What is DNS, and why would I benchmark it?
You can think of DNS as your computers phone book. When you type in a website name such as http://www.google.com/ – your DNS service looks this name up to match it to a computer address. Instead of having a street address like “14 Avenue R West”, computers have sets of numbers called IP addresses. This particular website lives at 8.12.42.228 – near San Jose in California.
Your internet service provider provides you with a free DNS service that your computer uses. However, sometimes an internet service provider supplies a very slow or unreliable DNS server, which makes your entire internet experience feel slow. There are alternative DNS server services which often do a better job. While they may be farther away from your computer, these services may do a better job memorizing commonly used requests, such as www.youtube.com. This means that the DNS server can deliver you an answer straight away without sending requests all over the internet to search for the right answer.
namebench
In late May, I was experiencing routing issues to a particular DNS server I was using, but had no way to appropriately benchmark it. So, I wrote a tool called namebench. namebench is open-source, which means anyone can use it or contribute code to the project.
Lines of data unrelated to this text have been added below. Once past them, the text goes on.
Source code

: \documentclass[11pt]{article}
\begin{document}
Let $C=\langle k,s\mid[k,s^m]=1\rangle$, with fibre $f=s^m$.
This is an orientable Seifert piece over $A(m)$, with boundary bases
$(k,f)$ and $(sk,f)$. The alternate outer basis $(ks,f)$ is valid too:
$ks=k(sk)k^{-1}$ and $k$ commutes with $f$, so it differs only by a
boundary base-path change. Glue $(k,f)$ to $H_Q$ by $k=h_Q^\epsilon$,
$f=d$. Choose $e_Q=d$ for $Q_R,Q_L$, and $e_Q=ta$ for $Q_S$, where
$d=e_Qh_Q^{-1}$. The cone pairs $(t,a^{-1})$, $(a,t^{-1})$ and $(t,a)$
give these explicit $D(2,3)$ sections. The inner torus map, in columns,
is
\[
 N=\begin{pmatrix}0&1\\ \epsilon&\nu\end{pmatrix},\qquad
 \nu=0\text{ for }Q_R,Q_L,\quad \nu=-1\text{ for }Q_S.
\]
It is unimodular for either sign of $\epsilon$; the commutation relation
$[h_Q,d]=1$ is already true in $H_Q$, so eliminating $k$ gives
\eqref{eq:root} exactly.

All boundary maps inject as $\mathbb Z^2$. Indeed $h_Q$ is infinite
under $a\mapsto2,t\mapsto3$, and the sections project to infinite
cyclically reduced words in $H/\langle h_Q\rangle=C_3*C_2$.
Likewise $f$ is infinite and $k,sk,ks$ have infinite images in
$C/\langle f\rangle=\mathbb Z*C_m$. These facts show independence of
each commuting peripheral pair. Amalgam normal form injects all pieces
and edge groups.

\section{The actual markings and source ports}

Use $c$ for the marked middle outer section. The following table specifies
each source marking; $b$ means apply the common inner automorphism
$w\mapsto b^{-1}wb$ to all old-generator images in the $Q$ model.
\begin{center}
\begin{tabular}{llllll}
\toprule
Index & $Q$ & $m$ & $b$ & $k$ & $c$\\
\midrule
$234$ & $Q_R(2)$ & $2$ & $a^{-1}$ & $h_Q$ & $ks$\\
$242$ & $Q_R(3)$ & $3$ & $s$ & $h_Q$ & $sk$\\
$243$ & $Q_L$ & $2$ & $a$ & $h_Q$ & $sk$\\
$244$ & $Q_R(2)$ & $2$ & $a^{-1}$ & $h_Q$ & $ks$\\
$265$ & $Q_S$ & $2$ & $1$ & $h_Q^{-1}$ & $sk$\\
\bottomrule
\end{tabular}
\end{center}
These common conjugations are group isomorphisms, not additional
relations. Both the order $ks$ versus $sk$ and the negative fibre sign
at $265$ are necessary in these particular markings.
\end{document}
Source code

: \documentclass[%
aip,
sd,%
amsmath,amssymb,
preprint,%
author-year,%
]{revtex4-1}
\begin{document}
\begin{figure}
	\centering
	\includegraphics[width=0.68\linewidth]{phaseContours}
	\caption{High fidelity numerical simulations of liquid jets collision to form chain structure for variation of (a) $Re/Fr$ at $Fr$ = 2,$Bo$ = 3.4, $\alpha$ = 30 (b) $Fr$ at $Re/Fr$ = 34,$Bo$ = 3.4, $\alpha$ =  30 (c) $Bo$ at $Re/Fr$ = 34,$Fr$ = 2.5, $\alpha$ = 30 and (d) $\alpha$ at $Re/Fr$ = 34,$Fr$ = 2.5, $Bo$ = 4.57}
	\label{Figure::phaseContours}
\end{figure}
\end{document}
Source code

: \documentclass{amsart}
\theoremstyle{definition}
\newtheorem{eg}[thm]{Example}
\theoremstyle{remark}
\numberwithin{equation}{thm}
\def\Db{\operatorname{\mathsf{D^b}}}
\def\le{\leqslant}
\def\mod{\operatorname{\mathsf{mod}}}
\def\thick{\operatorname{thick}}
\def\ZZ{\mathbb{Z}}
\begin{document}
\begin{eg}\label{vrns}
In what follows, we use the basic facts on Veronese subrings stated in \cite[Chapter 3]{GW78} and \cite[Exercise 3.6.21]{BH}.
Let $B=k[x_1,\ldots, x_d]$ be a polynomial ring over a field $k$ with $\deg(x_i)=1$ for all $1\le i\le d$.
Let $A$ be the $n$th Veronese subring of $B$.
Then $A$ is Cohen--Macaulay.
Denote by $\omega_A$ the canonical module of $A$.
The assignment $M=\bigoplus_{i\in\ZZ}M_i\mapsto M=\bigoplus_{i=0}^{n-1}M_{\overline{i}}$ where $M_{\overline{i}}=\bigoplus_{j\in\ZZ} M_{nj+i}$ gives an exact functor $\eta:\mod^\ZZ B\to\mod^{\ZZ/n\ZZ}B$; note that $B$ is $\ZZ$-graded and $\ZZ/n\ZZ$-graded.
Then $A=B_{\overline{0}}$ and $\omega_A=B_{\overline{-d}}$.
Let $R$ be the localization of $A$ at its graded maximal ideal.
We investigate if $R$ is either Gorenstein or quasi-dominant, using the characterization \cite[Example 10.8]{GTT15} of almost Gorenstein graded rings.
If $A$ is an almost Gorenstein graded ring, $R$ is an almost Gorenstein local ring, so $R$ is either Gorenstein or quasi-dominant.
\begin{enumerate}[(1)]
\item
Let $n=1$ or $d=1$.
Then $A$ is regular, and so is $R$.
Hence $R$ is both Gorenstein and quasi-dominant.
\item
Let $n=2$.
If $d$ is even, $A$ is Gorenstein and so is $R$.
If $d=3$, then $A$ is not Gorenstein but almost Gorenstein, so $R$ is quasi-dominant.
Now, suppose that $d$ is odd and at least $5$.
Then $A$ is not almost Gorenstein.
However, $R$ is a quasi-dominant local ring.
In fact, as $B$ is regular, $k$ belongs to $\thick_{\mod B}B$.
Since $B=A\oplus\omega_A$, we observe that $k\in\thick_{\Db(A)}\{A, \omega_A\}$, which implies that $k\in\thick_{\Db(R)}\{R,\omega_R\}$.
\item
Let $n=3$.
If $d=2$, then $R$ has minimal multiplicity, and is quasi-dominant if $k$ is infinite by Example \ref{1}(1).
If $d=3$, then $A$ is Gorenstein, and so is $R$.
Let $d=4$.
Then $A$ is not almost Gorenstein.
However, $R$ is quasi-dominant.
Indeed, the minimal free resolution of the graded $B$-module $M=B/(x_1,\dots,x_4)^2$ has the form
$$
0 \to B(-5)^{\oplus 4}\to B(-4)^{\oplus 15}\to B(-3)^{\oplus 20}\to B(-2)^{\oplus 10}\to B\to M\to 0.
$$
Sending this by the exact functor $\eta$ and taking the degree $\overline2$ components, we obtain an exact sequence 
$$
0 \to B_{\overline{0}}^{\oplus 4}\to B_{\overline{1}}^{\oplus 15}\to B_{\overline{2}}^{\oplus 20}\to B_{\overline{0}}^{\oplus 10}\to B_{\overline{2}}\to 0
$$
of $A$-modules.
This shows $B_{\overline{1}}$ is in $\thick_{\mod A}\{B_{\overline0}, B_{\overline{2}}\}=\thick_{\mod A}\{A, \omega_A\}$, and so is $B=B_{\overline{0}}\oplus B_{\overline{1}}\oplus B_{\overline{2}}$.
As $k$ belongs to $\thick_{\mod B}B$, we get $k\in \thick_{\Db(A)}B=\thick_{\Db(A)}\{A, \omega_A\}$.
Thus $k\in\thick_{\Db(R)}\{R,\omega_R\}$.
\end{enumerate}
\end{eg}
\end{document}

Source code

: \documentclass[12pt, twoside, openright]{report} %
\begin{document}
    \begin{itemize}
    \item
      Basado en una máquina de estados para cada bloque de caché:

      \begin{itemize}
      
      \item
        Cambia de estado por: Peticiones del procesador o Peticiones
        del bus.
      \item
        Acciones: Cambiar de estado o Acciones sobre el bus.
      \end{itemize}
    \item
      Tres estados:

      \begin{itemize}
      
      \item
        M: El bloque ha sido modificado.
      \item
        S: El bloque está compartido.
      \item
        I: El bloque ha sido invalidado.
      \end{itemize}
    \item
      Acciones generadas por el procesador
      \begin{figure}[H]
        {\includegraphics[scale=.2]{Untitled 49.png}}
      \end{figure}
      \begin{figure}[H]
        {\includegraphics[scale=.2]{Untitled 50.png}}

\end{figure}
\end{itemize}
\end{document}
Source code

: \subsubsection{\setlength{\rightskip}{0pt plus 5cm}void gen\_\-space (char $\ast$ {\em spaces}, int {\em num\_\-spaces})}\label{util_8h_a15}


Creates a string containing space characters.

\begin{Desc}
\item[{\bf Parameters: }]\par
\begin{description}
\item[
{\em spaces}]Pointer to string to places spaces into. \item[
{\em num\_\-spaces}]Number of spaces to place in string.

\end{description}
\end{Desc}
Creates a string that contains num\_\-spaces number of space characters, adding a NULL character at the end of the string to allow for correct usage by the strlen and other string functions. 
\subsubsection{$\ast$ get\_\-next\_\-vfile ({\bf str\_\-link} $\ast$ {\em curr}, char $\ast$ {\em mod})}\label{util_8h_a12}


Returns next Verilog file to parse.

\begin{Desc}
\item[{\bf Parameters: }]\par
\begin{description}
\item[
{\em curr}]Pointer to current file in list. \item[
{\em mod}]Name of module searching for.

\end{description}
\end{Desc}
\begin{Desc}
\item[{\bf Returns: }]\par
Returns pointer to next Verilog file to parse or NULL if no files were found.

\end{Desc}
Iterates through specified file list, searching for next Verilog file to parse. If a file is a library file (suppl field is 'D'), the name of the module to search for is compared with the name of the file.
So far, this tool is for command-line users only, but I am working on interfaces for Mac OS X, Windows, and UNIX users.
Thus, if you are not comfortable with a command-line, wait until the next release.
The most accurate way to use namebench is to import your browser history. As of the namebench 0.8.8 beta release, we support importing Google Chrome, Apple Safari, Microsoft Internet Explorer, Mozilla Firefox, Opera, Epiphany, Chromium, and Squid histories:
./namebench.py -i chrome
namebench will then do it’s best to discover and report the best nameservers personalized to your web browsing habits. Expect it to take 3-5 minutes to run by default. If you do not have a web browser history available, you can also run benchmarks based on the Alexa Top 10,000 websites listing:
./namebench.py
The Results
The most important result is the final recommendation. From my home in Belgium, it recommends the following settings:
Recommended configuration (fastest + nearest): ---------------------------------------------- nameserver 193.74.208.65 # Scarlet-0 nameserver 208.67.220.220 # OpenDNS nameserver 208.67.222.222 # OpenDNS-2
With these settings, I can go into my computers internet configuration, and experience a faster internet compared to what my ISP has provided. Of course, text is boring, so namebench also provides a few graphs so that you can visualize what kind of effect changing DNS servers will have on your browsing experience. The most important graph is the average response time for each DNS server:
This graph is presented as both an ASCII graph and a Google Chart URL. If you want to get more detailed, there are other graphs, such as the distribution graph. This is the 200ms version that shows what percentage of requests were answered in what time scale:
As you can see, the Scarlet DNS servers have the lowest latency — they are able to return an answer back faster than anyone else. However, OpenDNS has a much higher cache hit rate, which means it is able to deliver me more memorized addresses than anyone else in this test.
The future of namebench
My next goal is to make namebench more user-friendly. I’ve been hacking away with PyObjC and Tkinter trying to make usable (though minimalist) graphical interfaces to namebench. My goal is to make this tool easy enough for even an grandmother to use. I have a new 20% project for Q4, so I am trying to wrap this project up as much as possible during this coming week. I hope you enjoy it!